Przez lata miał bić i poniżać partnerkę. Nie został skazany, bo sędzia nie odczytał wyroku? [CZĘŚĆ 2]

TVN UWAGA! 5370465
TVN UWAGA! 353080
- Sąd przygotował wyrok i złożył do akt sprawy. Nie ogłosił go jednak publicznie, do czego był zobligowany. Skutkuje to tym, że sprawa musi toczyć się od początku – mówi sędzia, komentując sprawę Bartłomieja K. Oskarżony o wieloletnie znęcanie się nad partnerką mężczyzna pozostaje niewinny, a sąd przyznał mu prawo do tymczasowej opieki nad dziećmi.

Bartłomiej K. z Zakopanego przez lata miał bić i poniżać swoją partnerkę. W przeszłości mężczyzna był zamieszany w sprawę morderstwa własnej siostry.
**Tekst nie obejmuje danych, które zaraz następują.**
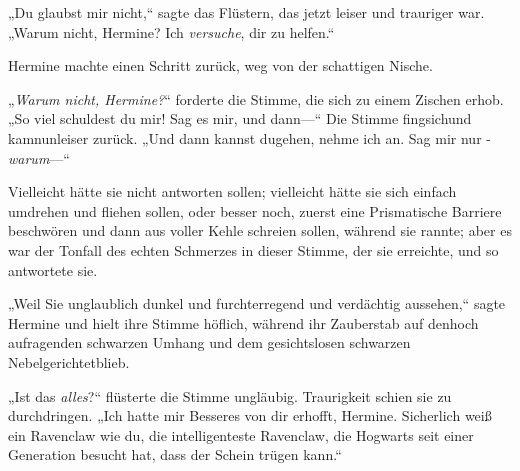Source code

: „Du glaubst mir nicht,“ sagte das Flüstern, das jetzt leiser und trauriger war. „Warum nicht, Hermine? Ich \emph{versuche}, dir zu helfen.“

Hermine machte einen Schritt zurück, weg von der schattigen Nische.

„\emph{Warum nicht, Hermine?}“ forderte die Stimme, die sich zu einem Zischen erhob. „So viel schuldest du mir! Sag es mir, und dann—“ Die Stimme fingsichund kamnunleiser zurück. „Und dann kannst dugehen, nehme ich an. Sag mir nur -\emph{warum}—“

Vielleicht hätte sie nicht antworten sollen; vielleicht hätte sie sich einfach umdrehen und fliehen sollen, oder besser noch, zuerst eine Prismatische Barriere beschwören und dann aus voller Kehle schreien sollen, während sie rannte; aber es war der Tonfall des echten Schmerzes in dieser Stimme, der sie erreichte, und so antwortete sie.

„Weil Sie unglaublich dunkel und furchterregend und verdächtig aussehen,“ sagte Hermine und hielt ihre Stimme höflich, während ihr Zauberstab auf denhoch aufragenden schwarzen Umhang und dem gesichtslosen schwarzen Nebelgerichtetblieb.

„Ist das \emph{alles}?“ flüsterte die Stimme ungläubig. Traurigkeit schien sie zu durchdringen. „Ich hatte mir Besseres von dir erhofft, Hermine. Sicherlich weiß ein Ravenclaw wie du, die intelligenteste Ravenclaw, die Hogwarts seit einer Generation besucht hat, dass der Schein trügen kann.“

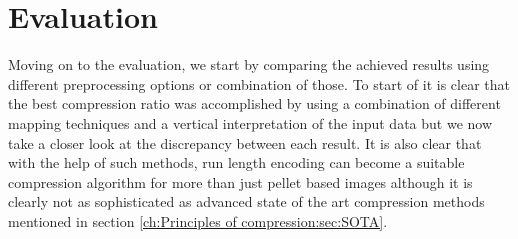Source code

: 
\chapter{Evaluation}
\label{ch:Evaluation}
Moving on to the evaluation, we start by comparing the achieved results using different preprocessing options or combination of those. To start of it is clear that the best compression ratio was accomplished by using a combination of different mapping techniques and a vertical interpretation of the input data but we now take a closer look at the discrepancy between each result. It is also clear that with the help of such methods, run length encoding can become a suitable compression algorithm for more than just pellet based images although it is clearly not as sophisticated as advanced state of the art compression methods mentioned in section \ref{ch:Principles of compression:sec:SOTA}.


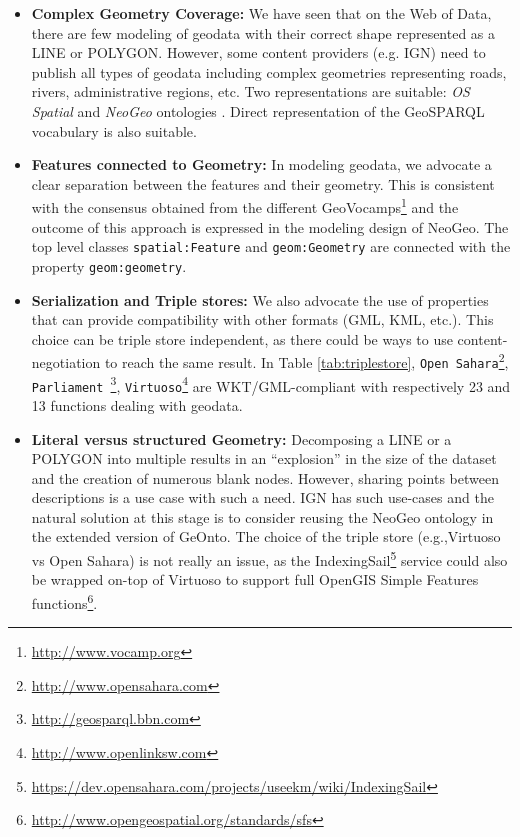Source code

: \documentclass[a4paper,11pt]{report}
\begin{document}
\begin{itemize}
\item\textbf{Complex Geometry Coverage:} We have seen that on the Web of Data, there are few modeling of geodata with their correct shape represented as a LINE or POLYGON. However, some content providers (e.g. IGN) need to publish all types of geodata including complex geometries representing roads, rivers, administrative regions, etc. Two representations are suitable: \textit{OS Spatial} and \textit{NeoGeo} ontologies . Direct representation of the GeoSPARQL vocabulary is also suitable.
\item \textbf{Features connected to Geometry:} In modeling geodata, we advocate a clear separation between the features and their geometry. This is consistent with the consensus obtained from the different GeoVocamps\footnote{\url{http://www.vocamp.org}} and the outcome of this approach is expressed in the modeling design of NeoGeo. The top level classes \texttt{spatial:Feature} and \texttt{geom:Geometry} are connected with the property \texttt{geom:geometry}.
\item \textbf{Serialization and Triple stores:} We also advocate the use of properties that can provide compatibility with other formats (GML, KML, etc.). This choice can be triple store independent, as there could be ways to use content-negotiation to reach the same result. In Table \ref{tab:triplestore}, \texttt{Open Sahara}\footnote{\url{http://www.opensahara.com}}, \texttt{Parliament }\footnote{\url{http://geosparql.bbn.com}},  \texttt{Virtuoso}\footnote{\url{http://www.openlinksw.com}} are WKT/GML-compliant with respectively 23 and 13 functions dealing with geodata.
\item \textbf{Literal versus structured Geometry:} Decomposing a LINE or a POLYGON into multiple results in an ``explosion'' in the size of the dataset and the creation of numerous blank nodes. However, sharing points between descriptions is a use case with such a need. IGN has such use-cases and the natural solution at this stage is to consider reusing the NeoGeo ontology in the extended version of GeOnto. The choice of the triple store (e.g.,Virtuoso vs Open Sahara) is not really an issue, as the IndexingSail\footnote{\url{https://dev.opensahara.com/projects/useekm/wiki/IndexingSail}} service could also be wrapped on-top of Virtuoso to support full OpenGIS Simple Features functions\footnote{\url{http://www.opengeospatial.org/standards/sfs}}.
\end{itemize}
\end{document}

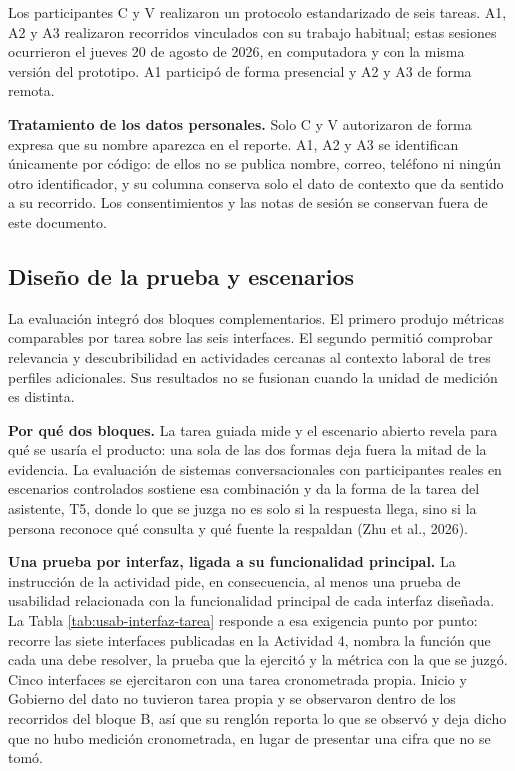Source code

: Los participantes C y V realizaron un protocolo estandarizado de seis tareas. A1, A2 y A3
realizaron recorridos vinculados con su trabajo habitual; estas sesiones ocurrieron el jueves 20
de agosto de 2026, en computadora y con la misma versión del prototipo. A1 participó de forma
presencial y A2 y A3 de forma remota.

\textbf{Tratamiento de los datos personales.} Solo C y V autorizaron de forma expresa que su
nombre aparezca en el reporte. A1, A2 y A3 se identifican únicamente por código: de ellos no se
publica nombre, correo, teléfono ni ningún otro identificador, y su columna conserva solo el dato
de contexto que da sentido a su recorrido. Los consentimientos y las notas de sesión se conservan
fuera de este documento.

\subsection{Diseño de la prueba y escenarios}\label{subsec:usab-diseno}

La evaluación integró dos bloques complementarios. El primero produjo métricas comparables por
tarea sobre las seis interfaces. El segundo permitió comprobar relevancia y descubribilidad en
actividades cercanas al contexto laboral de tres perfiles adicionales. Sus resultados no se
fusionan cuando la unidad de medición es distinta.

\textbf{Por qué dos bloques.} La tarea guiada mide y el escenario abierto revela para qué se
usaría el producto: una sola de las dos formas deja fuera la mitad de la evidencia. La evaluación
de sistemas conversacionales con participantes reales en escenarios controlados sostiene esa
combinación y da la forma de la tarea del asistente, T5, donde lo que se juzga no es solo si la
respuesta llega, sino si la persona reconoce qué consulta y qué fuente la respaldan
(Zhu et al., 2026).

\textbf{Una prueba por interfaz, ligada a su funcionalidad principal.} La instrucción de la
actividad pide, en consecuencia, al menos una prueba de usabilidad relacionada con la
funcionalidad principal de cada interfaz diseñada. La Tabla \ref{tab:usab-interfaz-tarea} responde
a esa exigencia punto por punto: recorre las siete interfaces publicadas en la Actividad 4, nombra
la función que cada una debe resolver, la prueba que la ejercitó y la métrica con la que se juzgó.
Cinco interfaces se ejercitaron con una tarea cronometrada propia. Inicio y Gobierno del dato no
tuvieron tarea propia y se observaron dentro de los recorridos del bloque B, así que su renglón
reporta lo que se observó y deja dicho que no hubo medición cronometrada, en lugar de presentar
una cifra que no se tomó.

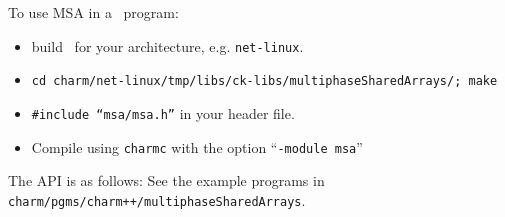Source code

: To use MSA in a \charmpp\ program:
\begin{itemize}
\item build \charmpp\ for your architecture, e.g. \texttt{net-linux}.
\item \texttt{cd charm/net-linux/tmp/libs/ck-libs/multiphaseSharedArrays/; make}
\item \texttt{\#include ``msa/msa.h''} in your header file.
\item Compile using \texttt{charmc} with the option ``\texttt{-module
      msa}''
\end{itemize}

The API is as follows: See the example programs in
\texttt{charm/pgms/charm++/multiphaseSharedArrays}.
Ani mroczna przeszłość Bartłomieja K., ani to, że miał znęcać się nad partnerką na oczach dzieci, nie miało znaczenia dla sądu, który przyznał mu tymczasową opiekę nad dwójką dzieci. KLIKNIJ I ZOBACZ PIERWSZĄ CZĘŚĆ REPORTAŻU >

„Kasia jest w totalnej rozsypce”

Pani Katarzyna poznała Bartłomieja K. osiem lat temu. Po kilku miesiącach znajomości przeprowadziła się z Grodziska Mazowieckiego na Podhale. W trakcie kilkuletniego związku, który okazał się dla niej koszmarem, parze urodziła się dwójka dzieci - Nadia oraz jej starszy brat Hubert. Po tym jak pani Katarzyna, po raz kolejny, została wyrzucona z mieszkania, dzieci zostały razem z ojcem. Według dokumentów przesłanych do sądu, mają przebywać w domu matki mężczyzny.

- Ojciec dzieci wyjechał z nimi, nie wiem gdzie. Nie mam z nimi kontaktu, nie mogę z nimi porozmawiać przez telefon. Przedwczoraj dowiedziałam się, że prawdopodobnie wyjechał z nimi do Francji – opowiada Katarzyna Lentowska.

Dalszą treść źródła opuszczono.